Please post the brand and model numbers of the engine so someone can help you better.


----------



## geogrubb (Jul 28, 2006)

ga64174 said:


> Hello All, I'm new to this, but glad that I can reach out and pick the minds of the very best! Not sure how to remove the "drum" so I can then remove the housing so I can replace the "Pull String" Thanks to you all in advance! Kevin


There is a Torx T20 screw holding the drum on. Have a good one. Geo


----------



## ga64174 (Jul 8, 2010)

Thanks, I thought I took off all the torx screws but maybe missed the one for the drum, I'll take a look at it (again) and get back to you next week!

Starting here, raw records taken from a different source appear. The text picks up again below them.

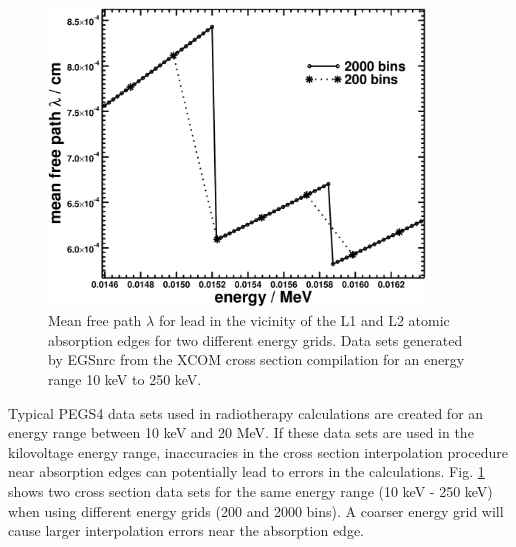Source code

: \begin{figure}[hbtp]
\begin{center}
\includegraphics*[width=10.0cm]{figures/xcom_250keV_zoom}
\end{center}
\caption[Mean free path $\lambda$ for lead in the vicinity
of the L1 and L2 atomic absorption edges for two different
energy grids]
{Mean free path $\lambda$ for lead in the vicinity
of the L1 and L2 atomic absorption edges for two different
energy grids. Data sets generated by EGSnrc from
the XCOM cross section compilation for an energy range
10 keV to 250 keV.
}
\label{accuracy_xsections}
\end{figure}

Typical PEGS4 data sets used in radiotherapy 
calculations are created for an energy range between 10 keV and 20 MeV.
If these data sets are used in the kilovoltage energy 
range, inaccuracies in the cross section interpolation procedure near 
absorption edges can potentially lead to errors in the calculations.
Fig. \ref{accuracy_xsections} shows two cross section data sets 
for the same energy range (10 keV - 250 keV) when using 
different energy grids (200 and 2000 bins). A coarser energy 
grid will cause larger interpolation errors near the absorption edge.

Thanks for the advice! Kevin,


----------



## ga64174 (Jul 8, 2010)

*Torx Screw? I don't see any more of them to remove...*

Hello, I still don't see any more torx screws to remove the drum assembly. The drum is shiny (Male end) that affixes to the (cutting) cable. It just spins and spins (at this point) and I don't see anywhere or anything to remove to pull it off, so I can get to the housing. Does the drum connect (like an electromagnet)? If and when I get the housing off, I can then get to the pulley for the pull string. I still need help in identifying how to remove the shiny drum piece that spins and spins. Thank you for the advice!


----------



## 30yearTech (Sep 14, 2006)

The screw your looking for is accessed through the square end that the cable slips into. It's open and there is a screw in the drum holding it to the engine's crankshaft. Remove the screw and the clutch drum will lift straight off.


----------



## ga64174 (Jul 8, 2010)

Yes sir... You are absolutely right! I found the screw head, purchased a (Long) T20 and YES, it's there, but I am unable to remove the screw 'cause the engine keeps turning with it. I realize that you are a "GURU" so will ask how you stablize the motor so I can remove this screw. Thanks so much for setting me straight (thus far) and I hope you have that last tidbit of knowledge to get me over the last hurdle. Thanks so much! Kevin


----------



## glenjudy (Aug 26, 2006)

A common method is to remove the sparkplug, back piston down some, and stuff some clean rope into cylinder.
Turn screw CCW to loosen, it will take some effort, push T-20 Torx down into screw so's not to strip it.
the rope acts as a piston stop to prevent crank from turning.
hth


----------



## ga64174 (Jul 8, 2010)

Thanks so Much! (I'll attempt it tonight!, also the advice about stripping, etc.) I'll write again later in the week with the results! Thanks again! Kevin,


----------



## ga64174 (Jul 8, 2010)

*One more question and I think I'm home free...*

Thank you for all the help and your expertise. I have been away for a couple weeks but finally got back to replacing the broken string job. Yes! I was able to place a small rope into the sparkplug hole then loosened the T20 bolt on the drum. (Looks like I have one more hurdle) I have, I believe... the clutch mechanisim (with springs) to remove. Need one more piece of info to get that piece off, then I can finish this ordeal... Thanks so much, Kevin


----------



## glenjudy (Aug 26, 2006)

It just screws off


----------



## ga64174 (Jul 8, 2010)

Thanks! I'll pursue this tonight! Thanks again for ALL the insight. Kevin,


----------



## ga64174 (Jul 8, 2010)

All you guys are GREAT! I have now replaced the pull string... YEAH! Could not have done it without all of the help and insight. You're all awesome. Thanks! Kevin,


----------



## glenjudy (Aug 26, 2006)

I'll have to agree...:thumbsup:


----------